[Dataset excerpts]
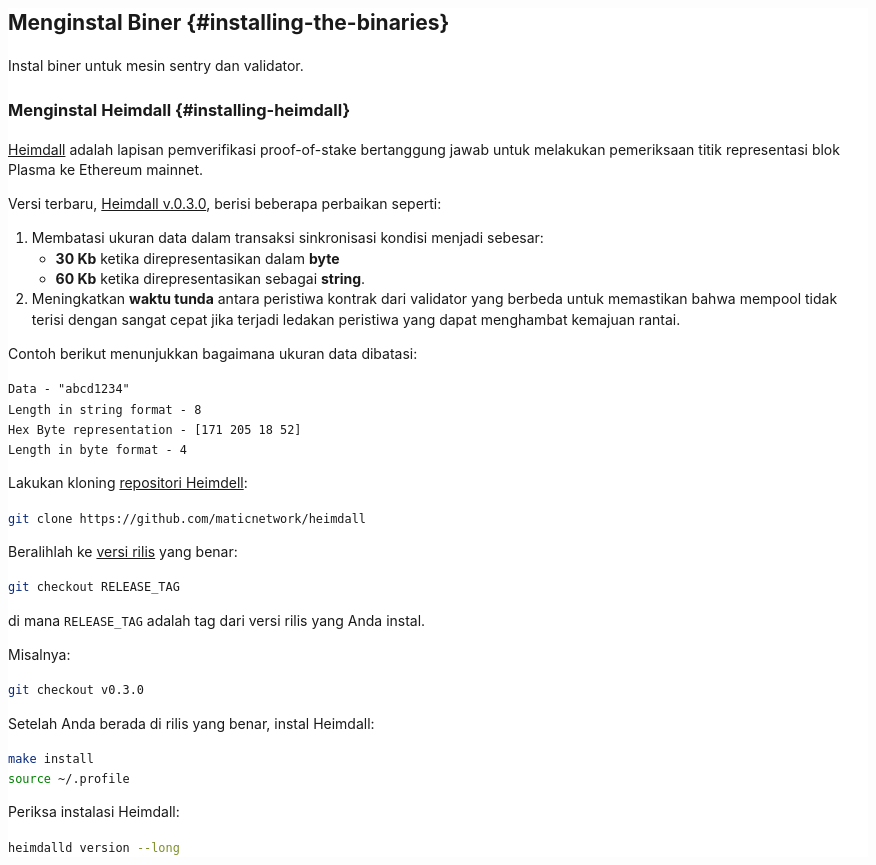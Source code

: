 ## Menginstal Biner {#installing-the-binaries}

Instal biner untuk mesin sentry dan validator.

### Menginstal Heimdall {#installing-heimdall}

[Heimdall](/docs/pos/heimdall/overview) adalah lapisan pemverifikasi proof-of-stake
bertanggung jawab untuk melakukan pemeriksaan titik representasi blok Plasma ke Ethereum mainnet.

Versi terbaru, [Heimdall v.0.3.0](https://github.com/maticnetwork/heimdall/releases/tag/v0.3.0), berisi beberapa perbaikan seperti:
1. Membatasi ukuran data dalam transaksi sinkronisasi kondisi menjadi sebesar:
    * **30 Kb** ketika direpresentasikan dalam **byte**
    * **60 Kb** ketika direpresentasikan sebagai **string**.
2. Meningkatkan **waktu tunda** antara peristiwa kontrak dari validator yang berbeda untuk memastikan bahwa mempool tidak terisi dengan sangat cepat jika terjadi ledakan peristiwa yang dapat menghambat kemajuan rantai.

Contoh berikut menunjukkan bagaimana ukuran data dibatasi:

```
Data - "abcd1234"
Length in string format - 8
Hex Byte representation - [171 205 18 52]
Length in byte format - 4
```

Lakukan kloning [repositori Heimdell](https://github.com/maticnetwork/heimdall/):

```sh
git clone https://github.com/maticnetwork/heimdall
```

Beralihlah ke [versi rilis](https://github.com/maticnetwork/heimdall/releases) yang benar:

```sh
git checkout RELEASE_TAG
```

di mana `RELEASE_TAG` adalah tag dari versi rilis yang Anda instal.

Misalnya:

```sh
git checkout v0.3.0
```

Setelah Anda berada di rilis yang benar, instal Heimdall:

```sh
make install
source ~/.profile
```

Periksa instalasi Heimdall:

```sh
heimdalld version --long
```
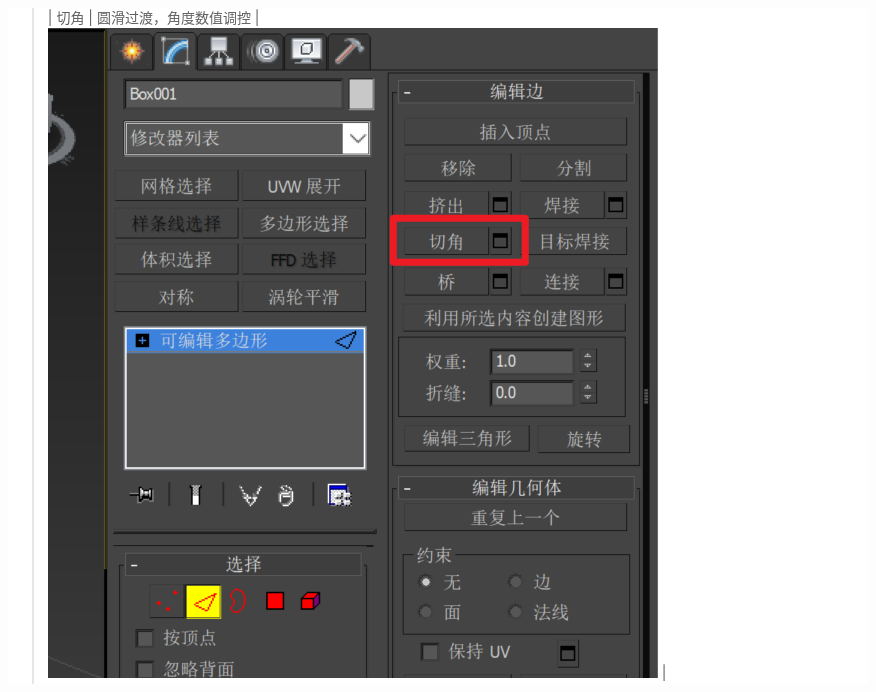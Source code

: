 > |   切角   |      圆滑过渡，角度数值调控       | ![image-20250301014945586](./Image/3DMaxBaseV019/image-20250301014945586.png) |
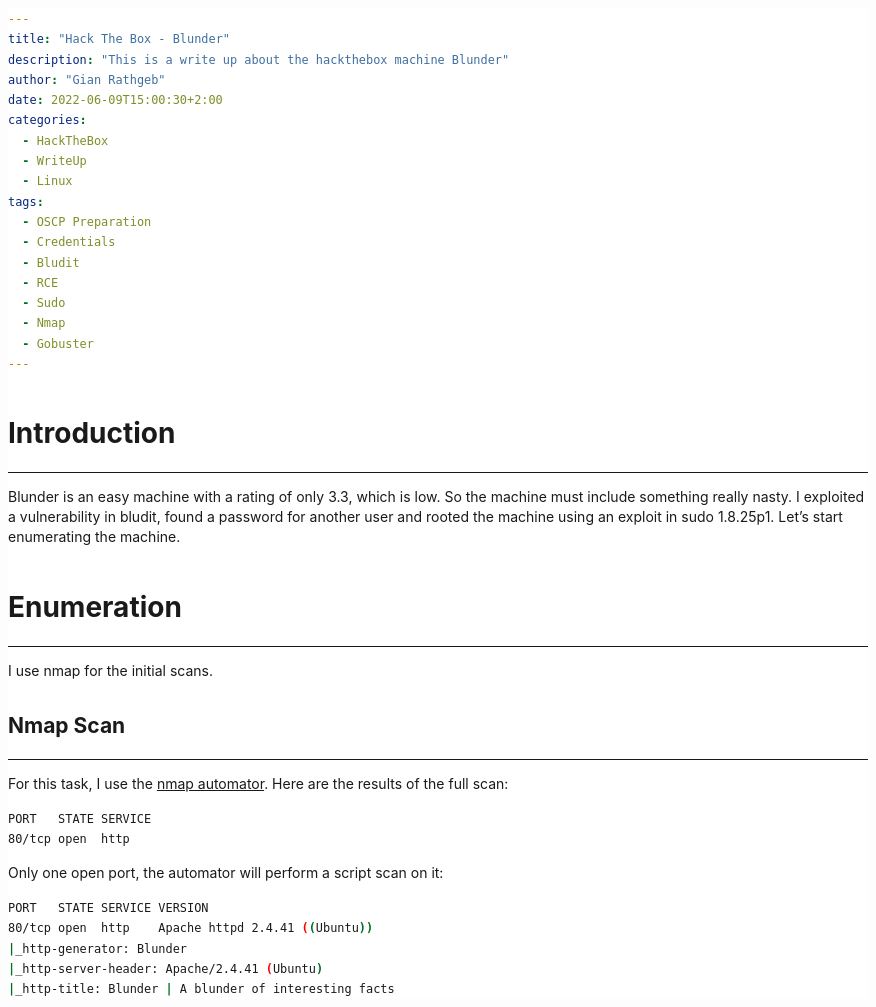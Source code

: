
 ```yaml
---
title: "Hack The Box - Blunder"
description: "This is a write up about the hackthebox machine Blunder"
author: "Gian Rathgeb"
date: 2022-06-09T15:00:30+2:00
categories:
  - HackTheBox
  - WriteUp
  - Linux
tags:
  - OSCP Preparation
  - Credentials
  - Bludit
  - RCE
  - Sudo
  - Nmap
  - Gobuster
---
```

# Introduction

---

Blunder is an easy machine with a rating of only 3.3, which is low. So the machine must include something really nasty. I exploited a vulnerability in bludit, found a password for another user and rooted the machine using an exploit in sudo 1.8.25p1. Let’s start enumerating the machine.

# Enumeration

---

I use nmap for the initial scans.

## Nmap Scan

---

For this task, I use the [nmap automator](https://github.com/21y4d/nmapAutomator). Here are the results of the full scan:

```bash
PORT   STATE SERVICE
80/tcp open  http
```

Only one open port, the automator will perform a script scan on it:

```bash
PORT   STATE SERVICE VERSION
80/tcp open  http    Apache httpd 2.4.41 ((Ubuntu))
|_http-generator: Blunder
|_http-server-header: Apache/2.4.41 (Ubuntu)
|_http-title: Blunder | A blunder of interesting facts
```

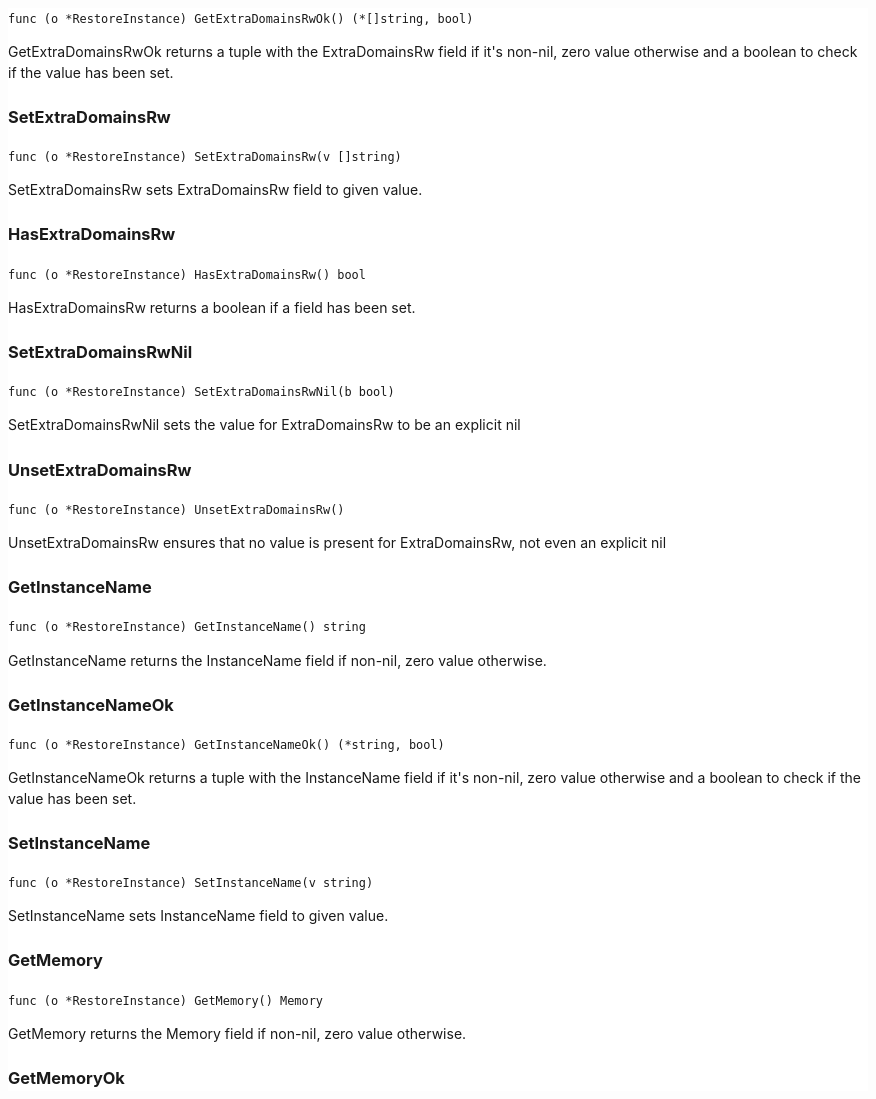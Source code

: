 `func (o *RestoreInstance) GetExtraDomainsRwOk() (*[]string, bool)`

GetExtraDomainsRwOk returns a tuple with the ExtraDomainsRw field if it's non-nil, zero value otherwise
and a boolean to check if the value has been set.

### SetExtraDomainsRw

`func (o *RestoreInstance) SetExtraDomainsRw(v []string)`

SetExtraDomainsRw sets ExtraDomainsRw field to given value.

### HasExtraDomainsRw

`func (o *RestoreInstance) HasExtraDomainsRw() bool`

HasExtraDomainsRw returns a boolean if a field has been set.

### SetExtraDomainsRwNil

`func (o *RestoreInstance) SetExtraDomainsRwNil(b bool)`

 SetExtraDomainsRwNil sets the value for ExtraDomainsRw to be an explicit nil

### UnsetExtraDomainsRw
`func (o *RestoreInstance) UnsetExtraDomainsRw()`

UnsetExtraDomainsRw ensures that no value is present for ExtraDomainsRw, not even an explicit nil
### GetInstanceName

`func (o *RestoreInstance) GetInstanceName() string`

GetInstanceName returns the InstanceName field if non-nil, zero value otherwise.

### GetInstanceNameOk

`func (o *RestoreInstance) GetInstanceNameOk() (*string, bool)`

GetInstanceNameOk returns a tuple with the InstanceName field if it's non-nil, zero value otherwise
and a boolean to check if the value has been set.

### SetInstanceName

`func (o *RestoreInstance) SetInstanceName(v string)`

SetInstanceName sets InstanceName field to given value.


### GetMemory

`func (o *RestoreInstance) GetMemory() Memory`

GetMemory returns the Memory field if non-nil, zero value otherwise.

### GetMemoryOk
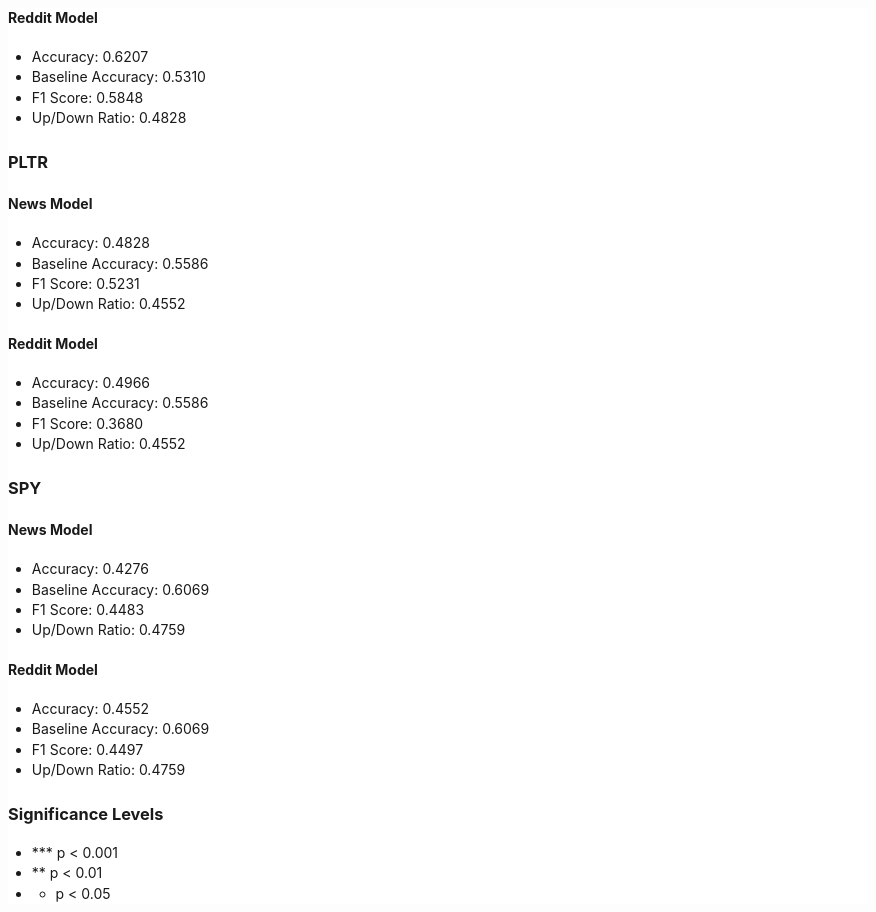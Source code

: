 #### Reddit Model
- Accuracy: 0.6207
- Baseline Accuracy: 0.5310
- F1 Score: 0.5848
- Up/Down Ratio: 0.4828

### PLTR

#### News Model
- Accuracy: 0.4828
- Baseline Accuracy: 0.5586
- F1 Score: 0.5231
- Up/Down Ratio: 0.4552

#### Reddit Model
- Accuracy: 0.4966
- Baseline Accuracy: 0.5586
- F1 Score: 0.3680
- Up/Down Ratio: 0.4552

### SPY

#### News Model
- Accuracy: 0.4276
- Baseline Accuracy: 0.6069
- F1 Score: 0.4483
- Up/Down Ratio: 0.4759

#### Reddit Model
- Accuracy: 0.4552
- Baseline Accuracy: 0.6069
- F1 Score: 0.4497
- Up/Down Ratio: 0.4759

### Significance Levels
- *** p < 0.001
- ** p < 0.01
- * p < 0.05
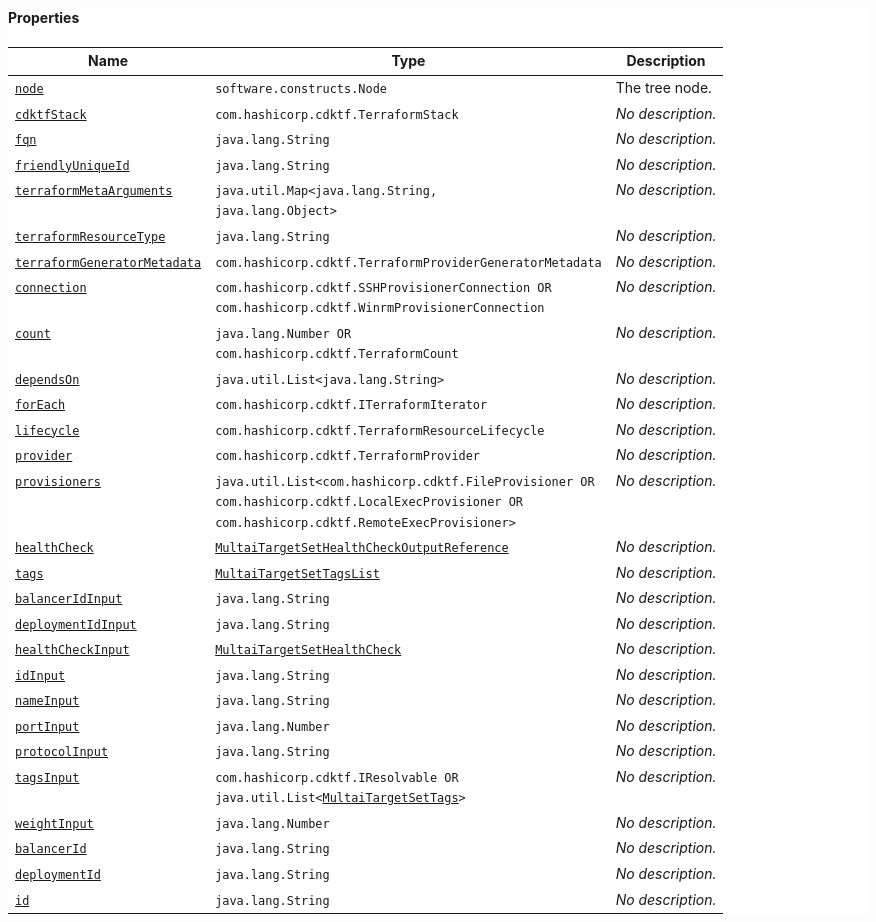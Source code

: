 
#### Properties <a name="Properties" id="Properties"></a>

| **Name** | **Type** | **Description** |
| --- | --- | --- |
| <code><a href="#@cdktf/provider-spotinst.multaiTargetSet.MultaiTargetSet.property.node">node</a></code> | <code>software.constructs.Node</code> | The tree node. |
| <code><a href="#@cdktf/provider-spotinst.multaiTargetSet.MultaiTargetSet.property.cdktfStack">cdktfStack</a></code> | <code>com.hashicorp.cdktf.TerraformStack</code> | *No description.* |
| <code><a href="#@cdktf/provider-spotinst.multaiTargetSet.MultaiTargetSet.property.fqn">fqn</a></code> | <code>java.lang.String</code> | *No description.* |
| <code><a href="#@cdktf/provider-spotinst.multaiTargetSet.MultaiTargetSet.property.friendlyUniqueId">friendlyUniqueId</a></code> | <code>java.lang.String</code> | *No description.* |
| <code><a href="#@cdktf/provider-spotinst.multaiTargetSet.MultaiTargetSet.property.terraformMetaArguments">terraformMetaArguments</a></code> | <code>java.util.Map<java.lang.String, java.lang.Object></code> | *No description.* |
| <code><a href="#@cdktf/provider-spotinst.multaiTargetSet.MultaiTargetSet.property.terraformResourceType">terraformResourceType</a></code> | <code>java.lang.String</code> | *No description.* |
| <code><a href="#@cdktf/provider-spotinst.multaiTargetSet.MultaiTargetSet.property.terraformGeneratorMetadata">terraformGeneratorMetadata</a></code> | <code>com.hashicorp.cdktf.TerraformProviderGeneratorMetadata</code> | *No description.* |
| <code><a href="#@cdktf/provider-spotinst.multaiTargetSet.MultaiTargetSet.property.connection">connection</a></code> | <code>com.hashicorp.cdktf.SSHProvisionerConnection OR com.hashicorp.cdktf.WinrmProvisionerConnection</code> | *No description.* |
| <code><a href="#@cdktf/provider-spotinst.multaiTargetSet.MultaiTargetSet.property.count">count</a></code> | <code>java.lang.Number OR com.hashicorp.cdktf.TerraformCount</code> | *No description.* |
| <code><a href="#@cdktf/provider-spotinst.multaiTargetSet.MultaiTargetSet.property.dependsOn">dependsOn</a></code> | <code>java.util.List<java.lang.String></code> | *No description.* |
| <code><a href="#@cdktf/provider-spotinst.multaiTargetSet.MultaiTargetSet.property.forEach">forEach</a></code> | <code>com.hashicorp.cdktf.ITerraformIterator</code> | *No description.* |
| <code><a href="#@cdktf/provider-spotinst.multaiTargetSet.MultaiTargetSet.property.lifecycle">lifecycle</a></code> | <code>com.hashicorp.cdktf.TerraformResourceLifecycle</code> | *No description.* |
| <code><a href="#@cdktf/provider-spotinst.multaiTargetSet.MultaiTargetSet.property.provider">provider</a></code> | <code>com.hashicorp.cdktf.TerraformProvider</code> | *No description.* |
| <code><a href="#@cdktf/provider-spotinst.multaiTargetSet.MultaiTargetSet.property.provisioners">provisioners</a></code> | <code>java.util.List<com.hashicorp.cdktf.FileProvisioner OR com.hashicorp.cdktf.LocalExecProvisioner OR com.hashicorp.cdktf.RemoteExecProvisioner></code> | *No description.* |
| <code><a href="#@cdktf/provider-spotinst.multaiTargetSet.MultaiTargetSet.property.healthCheck">healthCheck</a></code> | <code><a href="#@cdktf/provider-spotinst.multaiTargetSet.MultaiTargetSetHealthCheckOutputReference">MultaiTargetSetHealthCheckOutputReference</a></code> | *No description.* |
| <code><a href="#@cdktf/provider-spotinst.multaiTargetSet.MultaiTargetSet.property.tags">tags</a></code> | <code><a href="#@cdktf/provider-spotinst.multaiTargetSet.MultaiTargetSetTagsList">MultaiTargetSetTagsList</a></code> | *No description.* |
| <code><a href="#@cdktf/provider-spotinst.multaiTargetSet.MultaiTargetSet.property.balancerIdInput">balancerIdInput</a></code> | <code>java.lang.String</code> | *No description.* |
| <code><a href="#@cdktf/provider-spotinst.multaiTargetSet.MultaiTargetSet.property.deploymentIdInput">deploymentIdInput</a></code> | <code>java.lang.String</code> | *No description.* |
| <code><a href="#@cdktf/provider-spotinst.multaiTargetSet.MultaiTargetSet.property.healthCheckInput">healthCheckInput</a></code> | <code><a href="#@cdktf/provider-spotinst.multaiTargetSet.MultaiTargetSetHealthCheck">MultaiTargetSetHealthCheck</a></code> | *No description.* |
| <code><a href="#@cdktf/provider-spotinst.multaiTargetSet.MultaiTargetSet.property.idInput">idInput</a></code> | <code>java.lang.String</code> | *No description.* |
| <code><a href="#@cdktf/provider-spotinst.multaiTargetSet.MultaiTargetSet.property.nameInput">nameInput</a></code> | <code>java.lang.String</code> | *No description.* |
| <code><a href="#@cdktf/provider-spotinst.multaiTargetSet.MultaiTargetSet.property.portInput">portInput</a></code> | <code>java.lang.Number</code> | *No description.* |
| <code><a href="#@cdktf/provider-spotinst.multaiTargetSet.MultaiTargetSet.property.protocolInput">protocolInput</a></code> | <code>java.lang.String</code> | *No description.* |
| <code><a href="#@cdktf/provider-spotinst.multaiTargetSet.MultaiTargetSet.property.tagsInput">tagsInput</a></code> | <code>com.hashicorp.cdktf.IResolvable OR java.util.List<<a href="#@cdktf/provider-spotinst.multaiTargetSet.MultaiTargetSetTags">MultaiTargetSetTags</a>></code> | *No description.* |
| <code><a href="#@cdktf/provider-spotinst.multaiTargetSet.MultaiTargetSet.property.weightInput">weightInput</a></code> | <code>java.lang.Number</code> | *No description.* |
| <code><a href="#@cdktf/provider-spotinst.multaiTargetSet.MultaiTargetSet.property.balancerId">balancerId</a></code> | <code>java.lang.String</code> | *No description.* |
| <code><a href="#@cdktf/provider-spotinst.multaiTargetSet.MultaiTargetSet.property.deploymentId">deploymentId</a></code> | <code>java.lang.String</code> | *No description.* |
| <code><a href="#@cdktf/provider-spotinst.multaiTargetSet.MultaiTargetSet.property.id">id</a></code> | <code>java.lang.String</code> | *No description.* |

**Work to be completed**
Lines holding the string "GetExtraDomainsRwOk" must be copied out of the entries above.

**Final answer**
: `func (o *RestoreInstance) GetExtraDomainsRwOk() (*[]string, bool)`
GetExtraDomainsRwOk returns a tuple with the ExtraDomainsRw field if it's non-nil, zero value otherwise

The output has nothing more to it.